• Welcome to Religious Forums, a friendly forum to discuss all religions in a friendly surrounding.

    Your voice is missing! You will need to register to get access to the following site features:
    • Reply to discussions and create your own threads.
    • Our modern chat room. No add-ons or extensions required, just login and start chatting!
    • Access to private conversations with other members.

    We hope to see you as a part of our community soon!

Morality? Right or wrong?

Onoma

Active Member
Not that many people agree on Bible verse meanings, but in Acts, Peter says " Of a truth I perceive that God is no respecter of persons "

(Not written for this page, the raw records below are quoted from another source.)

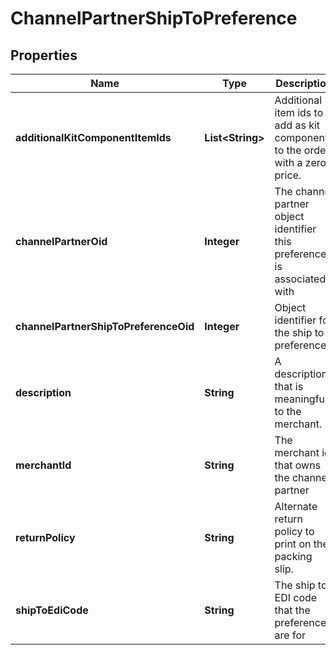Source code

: 
# ChannelPartnerShipToPreference

## Properties
Name | Type | Description | Notes
------------ | ------------- | ------------- | -------------
**additionalKitComponentItemIds** | **List&lt;String&gt;** | Additional item ids to add as kit components to the order with a zero price. |  [optional]
**channelPartnerOid** | **Integer** | The channel partner object identifier this preference is associated with |  [optional]
**channelPartnerShipToPreferenceOid** | **Integer** | Object identifier for the ship to preference |  [optional]
**description** | **String** | A description that is meaningful to the merchant. |  [optional]
**merchantId** | **String** | The merchant id that owns the channel partner |  [optional]
**returnPolicy** | **String** | Alternate return policy to print on the packing slip. |  [optional]
**shipToEdiCode** | **String** | The ship to EDI code that the preferences are for |  [optional]



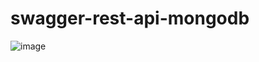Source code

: # swagger-rest-api-mongodb

![image](https://user-images.githubusercontent.com/104157123/209499989-d048ac27-31e0-428d-8a3e-cdabfa33644b.png)

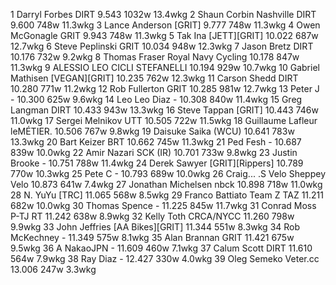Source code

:  1  Darryl Forbes  DIRT   9.543    1032w  13.4wkg
  2  Shaun Corbin Nashville  DIRT   9.600    748w  11.3wkg
  3  Lance Anderson  [GRIT]  9.777    748w  11.3wkg
  4  Owen McGonagle  GRIT   9.943    748w  11.3wkg
  5  Tak Ina  [JETT][GRIT]  10.022    687w  12.7wkg
  6  Steve Peplinski  GRIT   10.034    948w  12.3wkg
  7  Jason Bretz  DIRT   10.176    732w  9.2wkg
  8  Thomas Fraser  Royal Navy Cycling   10.178    847w  11.3wkg
  9  ALESSIO LEO  CICLI STEFANELLI   10.194    929w  10.7wkg
 10  Gabriel Mathisen  [VEGAN][GRIT]  10.235    762w  12.3wkg
 11  Carson Shedd  DIRT   10.280    771w  11.2wkg
 12  Rob Fullerton  GRIT   10.285    981w  12.7wkg
 13  Peter J  -  10.300    625w  9.6wkg
 14  Leo Leo Diaz  -  10.308    840w  11.4wkg
 15  Greg Langman  DIRT   10.433    943w  13.3wkg
 16  Steve Tappan  [GRIT]  10.443    746w  11.0wkg
 17  Sergei Melnikov  UTT   10.505    722w  11.5wkg
 18  Guillaume Lafleur  leMÉTIER.   10.506    767w  9.8wkg
 19  Daisuke Saika  (WCU)    10.641    783w  13.3wkg
 20  Bart Keizer  BRT   10.662    745w  11.3wkg
 21  Ped Fesh  -  10.687    839w  10.0wkg
 22  Amir Nazari SCK  (IR)    10.701    733w  9.8wkg
 23  Justin Brooke  -  10.751    788w  11.4wkg
 24  Derek Sawyer  [GRIT][Rippers]  10.789    770w  10.3wkg
 25  Pete C  -  10.793    689w  10.0wkg
 26  Craig... .S Velo  Sheppey Velo   10.873    641w  7.4wkg
 27  Jonathan Michelsen  nbck   10.898    718w  11.0wkg
 28  N. YuYu  [TRC]    11.065    568w  8.5wkg
 29  Franco Battiato  Team Z TAZ   11.211    682w  10.0wkg
 30  Thomas Spence  -  11.225    845w  11.7wkg
 31  Conrad Moss  P-TJ RT   11.242    638w  8.9wkg
 32  Kelly Toth  CRCA/NYCC  11.260    798w  9.9wkg
 33  John Jeffries  [AA Bikes][GRIT]  11.344    551w  8.3wkg
 34  Rob McKechney  -  11.349    575w  8.1wkg
 35  Alan Brannan  GRIT   11.421    675w  9.5wkg
 36  A NakaoJPN  -  11.609    460w  7.1wkg
 37  Calum Scott  DIRT   11.610    564w  7.9wkg
 38  Ray Diaz  -  12.427    330w  4.0wkg
 39  Oleg Semeko  Veter.cc  13.006    247w  3.3wkg
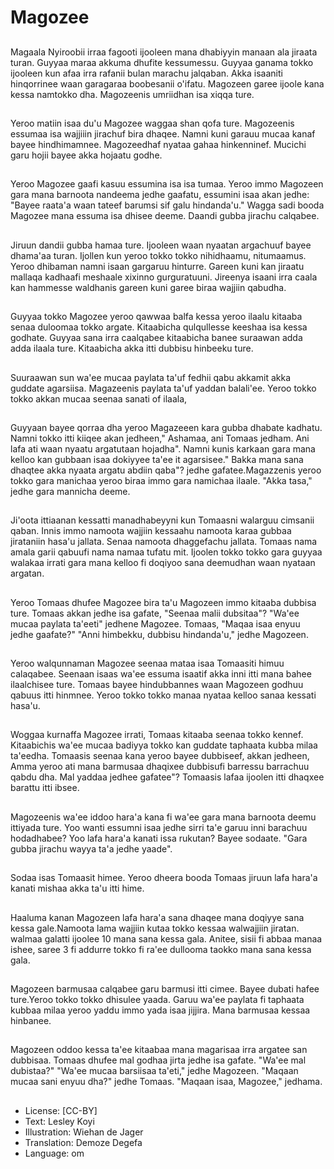 # Magozee

##
Magaala Nyiroobii irraa fagooti ijooleen mana dhabiyyin manaan ala jiraata turan. Guyyaa maraa akkuma dhufite kessumessu. Guyyaa ganama tokko ijooleen kun afaa irra rafanii bulan marachu jalqaban. Akka isaaniti hinqorrinee waan garagaraa boobesanii o'ifatu. Magozeen garee ijoole kana kessa namtokko dha. Magozeenis umriidhan isa xiqqa ture.

##
Yeroo matiin isaa du'u Magozee waggaa shan qofa ture. Magozeenis essumaa isa wajjiiin jirachuf bira dhaqee. Namni kuni garauu mucaa kanaf bayee hindhimamnee. Magozeedhaf nyataa gahaa hinkenninef. Mucichi garu hojii bayee akka hojaatu godhe.

##
Yeroo Magozee gaafi kasuu essumina isa isa tumaa. Yeroo immo Magozeen gara mana barnoota nandeema jedhe gaafatu, essumini isaa akan jedhe: "Bayee raata'a waan tateef barumsi sif galu hindanda'u." Wagga sadi booda Magozee mana essuma isa dhisee deeme. Daandi gubba jirachu calqabee.

##
Jiruun dandii gubba hamaa ture. Ijooleen waan nyaatan argachuuf bayee dhama'aa turan. Ijollen kun yeroo tokko tokko nihidhaamu, nitumaamus. Yeroo dhibaman namni isaan gargaruu hinturre. Gareen kuni kan jiraatu mallaqa kadhaafi meshaale xixinno gurguratuuni. Jireenya isaani irra caala kan hammesse waldhanis gareen kuni garee biraa wajjiin qabudha.

##
Guyyaa tokko Magozee yeroo qawwaa balfa kessa yeroo ilaalu kitaaba senaa duloomaa tokko argate. Kitaabicha qulqullesse keeshaa isa kessa godhate. Guyyaa sana irra caalqabee kitaabicha banee suraawan adda adda ilaala ture. Kitaabicha akka itti dubbisu hinbeeku ture.

##
Suuraawan sun wa'ee mucaa paylata ta'uf fedhii qabu akkamit akka guddate agarsiisa. Magazeenis paylata ta'uf yaddan balali'ee. Yeroo tokko tokko akkan mucaa seenaa sanati of ilaala,

##
Guyyaan bayee qorraa dha yeroo Magazeeen kara gubba dhabate kadhatu. Namni tokko itti kiiqee akan jedheen," Ashamaa, ani Tomaas jedham. Ani lafa ati waan nyaatu argatutaan hojadha". Namni kunis karkaan gara mana kelloo kan gubbaan isaa dokiyyee ta'ee it agarsisee." Bakka mana sana dhaqtee akka nyaata argatu abdiin qaba"? jedhe gafatee.Magazzenis yeroo tokko gara manichaa yeroo biraa immo gara namichaa ilaale. "Akka tasa," jedhe gara mannicha deeme.

##
Ji'oota ittiaanan kessatti manadhabeyyni kun Tomaasni walarguu cimsanii qaban. Innis immo namoota wajjiin kessaahu namoota karaa gubbaa jirataniin hasa'u jallata. Senaa namoota dhaggefachu jallata. Tomaas nama amala garii qabuufi nama namaa tufatu mit. Ijoolen tokko tokko gara guyyaa walakaa irrati gara mana kelloo fi doqiyoo sana deemudhan waan nyataan argatan.

##
Yeroo Tomaas dhufee Magozee bira ta'u Magozeen immo kitaaba dubbisa ture. Tomaas akkan jedhe isa gafate, "Seenaa malii dubsitaa"? "Wa'ee mucaa paylata ta'eeti" jedhene Magozee. Tomaas, "Maqaa isaa enyuu jedhe gaafate?" "Anni himbekku, dubbisu hindanda'u," jedhe Magozeen.

##
Yeroo walqunnaman Magozee seenaa mataa isaa Tomaasiti himuu calaqabee. Seenaan isaas wa'ee essuma isaatif akka inni itti mana bahee ilaalchisee ture. Tomaas bayee hindubbannes waan Magozeen godhuu qabuus itti hinmnee. Yeroo tokko tokko manaa nyataa kelloo sanaa kessati hasa'u.

##
Woggaa kurnaffa Magozee irrati, Tomaas kitaaba seenaa tokko kennef. Kitaabichis wa'ee mucaa badiyya tokko kan guddate taphaata kubba milaa ta'eedha. Tomaasis seenaa kana yeroo bayee dubbiseef, akkan jedheen, Amma yeroo ati mana barmusaa dhaqixee dubbisufi barressu barrachuu qabdu dha. Mal yaddaa jedhee gafatee"? Tomaasis lafaa ijoolen itti dhaqxee barattu itti ibsee.

##
Magozeenis wa'ee iddoo hara'a kana fi wa'ee gara mana barnoota deemu ittiyada ture. Yoo wanti essumni isaa jedhe sirri ta'e garuu inni barachuu hodadhabee? Yoo lafa hara'a kanati issa rukutan? Bayee sodaate. "Gara gubba jirachu wayya ta'a jedhe yaade".

##
Sodaa isas Tomaasit himee. Yeroo dheera booda Tomaas jiruun lafa hara'a kanati mishaa akka ta'u itti hime.

##
Haaluma kanan Magozeen lafa hara'a sana dhaqee mana doqiyye sana kessa gale.Namoota lama wajjiin kutaa tokko kessaa walwajjiin jiratan. walmaa galatti ijoolee 10 mana sana kessa gala. Anitee, sisii fi abbaa manaa ishee, saree 3 fi addurre tokko fi ra'ee dullooma taokko mana sana kessa gala.

##
Magozeen barmusaa calqabee garu barmusi itti cimee. Bayee dubati hafee ture.Yeroo tokko tokko dhisulee yaada. Garuu wa'ee paylata fi taphaata kubbaa milaa yeroo yaddu immo yada isaa jijjira. Mana barmusaa kessaa hinbanee.

##
Magozeen oddoo kessa ta'ee kitaabaa mana magarisaa irra argatee san dubbisaa. Tomaas dhufee mal godhaa jirta jedhe isa gafate. "Wa'ee mal dubistaa?" "Wa'ee mucaa barsiisaa ta'eti," jedhe Magozeen. "Maqaan mucaa sani enyuu dha?" jedhe Tomaas. "Maqaan isaa, Magozee," jedhama.

##
* License: [CC-BY]
* Text: Lesley Koyi
* Illustration: Wiehan de Jager
* Translation: Demoze Degefa 
* Language: om

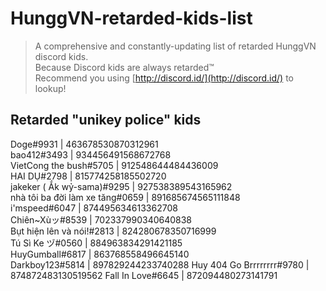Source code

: 

# HunggVN-retarded-kids-list

> A comprehensive and constantly-updating list of retarded HunggVN discord kids.  
> Because Discord kids are always retarded:tm:  
> Recommend you using [http://discord.id/](http://discord.id/) to lookup!  

## Retarded "unikey police" kids

Doge#9931 | 463678530870312961  
bao412#3493 | 934456491568672768  
VietCong the bush#5705 | 912548644484436009  
HAI DỤ#2798 | 815774258185502720  
jakeker ( Ắk wỷ-sama)#9295 | 927538389543165962  
nhà tôi ba đời làm xe tăng#0659 | 891685674565111848  
i'mspeed#6047 | 874495634613362708  
Chiên~Xùッ#8539 | 702337990340640838  
Bụt hiện lên và nói!#2813 | 824280678350716999  
Tú Sì Ke ヅ#0560 | 884963834291421185  
HuyGumball#6817 | 863768558496645140  
Darkboy123#5814 | 897829244233740288
Huy 404 Go Brrrrrrrr#9780 | 874872483130519562
Fall In Love#6645 | 872094480273141791
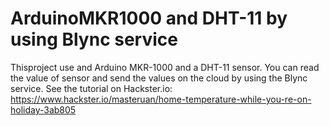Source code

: # ArduinoMKR1000 and DHT-11 by using Blync service
Thisproject use and Arduino MKR-1000 and a DHT-11 sensor. You can read the value of sensor and send the values on the cloud by using the Blync service. See the tutorial on Hackster.io: https://www.hackster.io/masteruan/home-temperature-while-you-re-on-holiday-3ab805
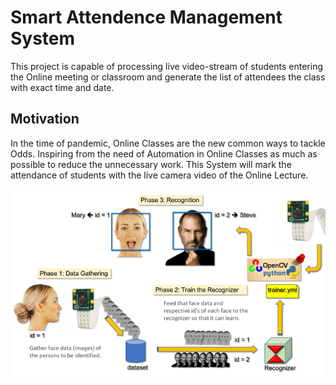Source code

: # Smart Attendence Management System

This project is capable of processing live video-stream of students entering the Online meeting or classroom and generate the list of attendees the class with exact time and date.

## Motivation
In the time of pandemic, Online Classes are the new common ways to tackle Odds. Inspiring from the need of Automation in Online Classes as much as possible to reduce the unnecessary work. This System will mark the attendance of students with the live camera video of the Online Lecture.

![](Model.png)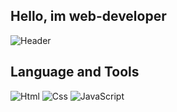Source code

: ## Hello, im web-developer

![Header](https://c.tenor.com/hWVDLPdSvxIAAAAM/young-obito.gif)

## Language and Tools
![Html](https://img.shields.io/badge/HTML-090909?style=for-the-badge&logo=appveyor)
![Css](https://img.shields.io/badge/CSS-090909?style=for-the-badge&logo=appveyor)
![JavaScript](https://img.shields.io/badge/JavaScript-090909?style=for-the-badge&logo=appveyor)
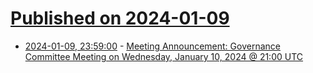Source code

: # [Published on 2024-01-09](index.md)

* [2024-01-09, 23:59:00](https://soylentnews.org/meta/article.pl?sid=24/01/09/2344220&from=rss) - [Meeting Announcement: Governance Committee Meeting on Wednesday, January 10, 2024 @ 21:00 UTC](https://soylentnews.org/meta/article.pl?sid=24/01/09/2344220&from=rss)

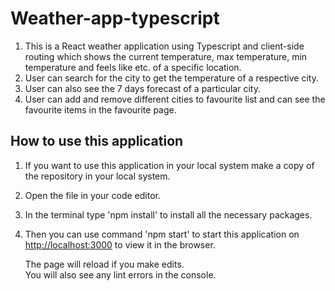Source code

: # Weather-app-typescript

1) This is a React weather application using Typescript and client-side routing which shows the current temperature, max temperature, min temperature and feels like etc. of a specific location.
2) User can search for the city to get the temperature of a respective city. 
3) User can also see the 7 days forecast of a particular city.
4) User can add and remove different cities to favourite list and can see the favourite items in the favourite page.


## How to use this application
1) If you want to use this application in your local system make a copy of the repository in your local system.
2) Open the file in your code editor.
3) In the terminal type 'npm install' to install all the necessary packages.
4) Then you can use command 'npm start' to start this application on [http://localhost:3000](http://localhost:3000) to view it in the browser.
   
   The page will reload if you make edits.\
   You will also see any lint errors in the console.




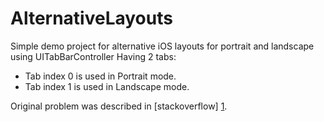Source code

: # AlternativeLayouts
Simple demo project for alternative iOS layouts for portrait and landscape using UITabBarController
Having 2 tabs:

- Tab index 0 is used in Portrait mode.
- Tab index 1 is used in Landscape mode.

Original problem was described in [stackoverflow] [1].

[1]:http://stackoverflow.com/questions/18595561/alternative-ios-layouts-for-portrait-and-landscape-using-just-one-xib-file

This leads me to 3 different things - moral, immoral, and amoral

Peter would seem to imply that God is amoral, rejecting that which humans choose as good / bad
 

columbus

yawn <ignore> yawn
Another aspect of this.

Even *if* there is an objective morality, how would we go about determining it?

Even *if* said morality were dictated by a deity, how would we determine which of the many religious texts (if any) are valid?

Take a look a Christian culture. Craig's source of objective morality. Centuries of war and genocide and slavery, that's the results of basing your moral code on God's Holy Word.

Let me ask about little more contemporary moral issue. American Christians commonly support Trump and his Wall. How does that square with Jesus's commandment "Love Your Neighbors"?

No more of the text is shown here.